A gratitude project a la Oprah by Leslie Janzen where I tell you stuff you probably don't care about but might be bored enough to read anyway!
Thursday, June 30, 2011
Day 18 - Daylight and Salad
I am also thankful that I took the time to make a salad to take to work today. Yes, the Yukon Jack's mini pulled pork sandwiches on potato buns negated all of the good work having a salad for lunch did for me today but, it was a step in the right direction. Tonight I saw an absolutely hideous picture of myself that I may share at some point. I looked at it and thought, "Am I holding a pillow or stuffed animal on my lap?" But, alas the answer was no; it was just my big belly. Seriously? This is what my belly looks like right now? And the arms? Blah. Anyway, seeing the picture may have inspired me to get a grip! I have only gone swimming once this year which is totally unheard of for me. Anyway, hopefully I will swim some laps soon and maybe even lay out in the sun if I can steal a little time away ...
Tuesday, June 28, 2011
Day 17 - Tri-Tip
Mark makes the best tri-tip ever and tonight he made two of them! We ate one for dinner and plan on using the other for sandwiches this week. It was absolutely out of this world delicious. Perfectly cooked. Perfectly seasoned. We had a nice salad and brown rice to go along with it. Even Merrill took a few small bites of tri-tip!

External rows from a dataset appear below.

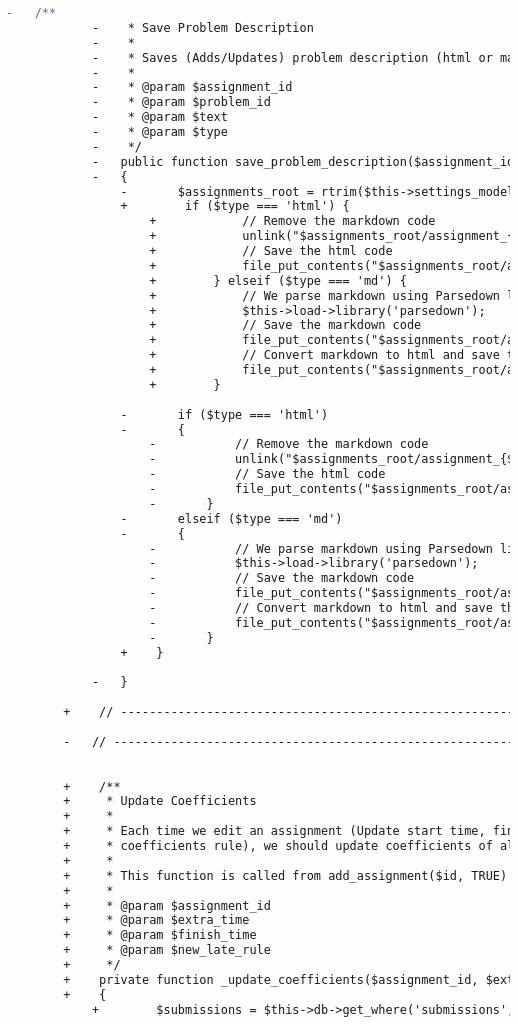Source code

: \begin{lstlisting}[language=diff, caption=Perubahan pada kode Assignment\_model.php]
			-	/**
			-	 * Save Problem Description
			-	 *
			-	 * Saves (Adds/Updates) problem description (html or markdown)
			-	 *
			-	 * @param $assignment_id
			-	 * @param $problem_id
			-	 * @param $text
			-	 * @param $type
			-	 */
			-	public function save_problem_description($assignment_id, $problem_id, $text, $type)
			-	{
				-		$assignments_root = rtrim($this->settings_model->get_setting('assignments_root'), '/');
				+        if ($type === 'html') {
					+            // Remove the markdown code
					+            unlink("$assignments_root/assignment_{$assignment_id}/p{$problem_id}/desc.md");
					+            // Save the html code
					+            file_put_contents("$assignments_root/assignment_{$assignment_id}/p{$problem_id}/desc.html", $text);
					+        } elseif ($type === 'md') {
					+            // We parse markdown using Parsedown library
					+            $this->load->library('parsedown');
					+            // Save the markdown code
					+            file_put_contents("$assignments_root/assignment_{$assignment_id}/p{$problem_id}/desc.md", $text);
					+            // Convert markdown to html and save the html
					+            file_put_contents("$assignments_root/assignment_{$assignment_id}/p{$problem_id}/desc.html", $this->parsedown->parse($text));
					+        }
				
				-		if ($type === 'html')
				-		{
					-			// Remove the markdown code
					-			unlink("$assignments_root/assignment_{$assignment_id}/p{$problem_id}/desc.md");
					-			// Save the html code
					-			file_put_contents("$assignments_root/assignment_{$assignment_id}/p{$problem_id}/desc.html", $text);
					-		}
				-		elseif ($type === 'md')
				-		{
					-			// We parse markdown using Parsedown library
					-			$this->load->library('parsedown');
					-			// Save the markdown code
					-			file_put_contents("$assignments_root/assignment_{$assignment_id}/p{$problem_id}/desc.md", $text);
					-			// Convert markdown to html and save the html
					-			file_put_contents("$assignments_root/assignment_{$assignment_id}/p{$problem_id}/desc.html", $this->parsedown->parse($text));
					-		}
				+    }
			
			-	}
		
		+    // ------------------------------------------------------------------------
		
		-	// ------------------------------------------------------------------------
		
		
		+    /**
		+     * Update Coefficients
		+     *
		+     * Each time we edit an assignment (Update start time, finish time, extra time, or
		+     * coefficients rule), we should update coefficients of all submissions of that assignment
		+     *
		+     * This function is called from add_assignment($id, TRUE)
		+     *
		+     * @param $assignment_id
		+     * @param $extra_time
		+     * @param $finish_time
		+     * @param $new_late_rule
		+     */
		+    private function _update_coefficients($assignment_id, $extra_time, $finish_time, $new_late_rule)
		+    {
			+        $submissions = $this->db->get_where('submissions', array('assignment' => $assignment_id))->result_array();
			

\end{lstlisting}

Anyway, I am grateful for a good meal while watching the Giants game.
Saturday, June 25, 2011
Day 16 - Jack and Merrill
But, they are and that's they whole point of this blog so, lets get to it.
Jack is sweet and he just gave me a big sweet hug. He will be sleeping in Mark's spot again tonight. I know he is getting to be a big boy now but when I look at him I sometimes see my beautiful little boy. The one that used to sing "Twinkle Twinkle Little Star" to me. He used to play with my hair when I would tuck him in at night. That used to put us both to sleep.
Jack went to his first party on his own today. It was a swim party and now his shoulders are pink with sunburn (that should keep us warm tonight). He was beyond excited about going to this party and apparently it did not disappoint. Thanks to my mom for dropping him off all the way out by Wild Water Adventures (or Clovis Lakes as we old-timers call it). So tonight, I will read him Harry Potter even though I could fall asleep at this instant. After all, he deserves some good mom time.
So, I am thankful again for both of my beautiful children. I know that even though times are crazy busy and hard, their childhood will not last forever. I am off now to enjoy what I can of it on this night.
Leslie
Friday, June 24, 2011
Day 15 - Being Yourself
First, Mark and I met a man who is surely a multi-millionaire. He owns two shopping centers in two nice areas of Fresno. He has owned one of them since 1969. And I'm not talking ghetto centers. I mean nice, good, successful shopping centers. So, why was I so impressed with this man? First, he was meeting with us personally to show us a couple of spaces he had open in his centers. He rolled up to our appointment in a beat up red early 90's pick up. I am guessing there was no A/C because his window was rolled down in this heat! The paint was totally faded and actually completely gone in spots. He hops out of his truck and is wearing a purple t-shirt and shorts. I don't know, something about this guy just struck me as cool. As we began to talk he got even cooler. He just seemed like some regular old guy - like he lives on social security and a little pension from some job that he had for thirty years. He was generous with his time and modest except for when I inquired as to if he had children, which he then bragged on. Anyway, he was just really neat. There was not a pretentious bone in his body.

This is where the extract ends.